= Gregorio Wu Pak Chiu =

Wu Pak Chiu (Chinese: 伍伯就 Pinyin: wǔ bó jiù; Yale Cantonese: ng5 ba3 jau6) (ca. 1913 - March 31, 1974), was a prominent Chinese tenor who sang in Europe under the name of Gregorio Wu Pak Chiu.

Wu Pak Chiu was born in Guangzhou, China, and graduated from the Shanghai Conservatory of Music in 1937 where he studied voice under Professor Lu Cha Zhi. During the Sino-Japanese War he earned fame for his singing of the anthem 'Defend China' by Ho An-Tung.

In December 1946, he left China and enrolled as a fourth year student at the Accademia di Santa Cecilia in Rome. He graduated in 1948 at the top of his class. During that period he also studied as a private student with Beniamino Gigli.

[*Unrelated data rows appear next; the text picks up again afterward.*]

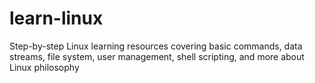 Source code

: # learn-linux
Step-by-step Linux learning resources covering basic commands, data streams, file system, user management, shell scripting, and more about Linux philosophy

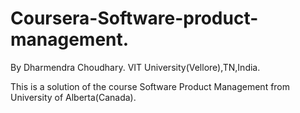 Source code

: # Coursera-Software-product-management.
 By Dharmendra Choudhary.
 VIT University(Vellore),TN,India.

This is a solution of the course Software Product Management from University of Alberta(Canada).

In 1952 he sang in concert with Gigli and his daughter Rina Gigli at Sezze Romano. Gigli also attended Wu Pak Chiu's solo concert in Rome at the Sala Borromini on June 29, 1955.

Following his performance as the tenor soloist in Bartók's Cantata Profana at the Teatro Argentina in Rome in 1954, he was invited to sing in Italy, Spain, France, Germany, Portugal, Switzerland, and England both in concert halls and on radio and television, where he often included Chinese songs in his repertoire. He also played Chinese characters in several Italian movies.

In 1969, he returned to Hong Kong where he gave his final performance in a recital for the Lingnan University Alumni Association. Following his retirement from the concert stage, he taught vocal and choral singing at several secondary schools in the city and directed a production of Giacomo Puccini's Turandot. He died in Hong Kong.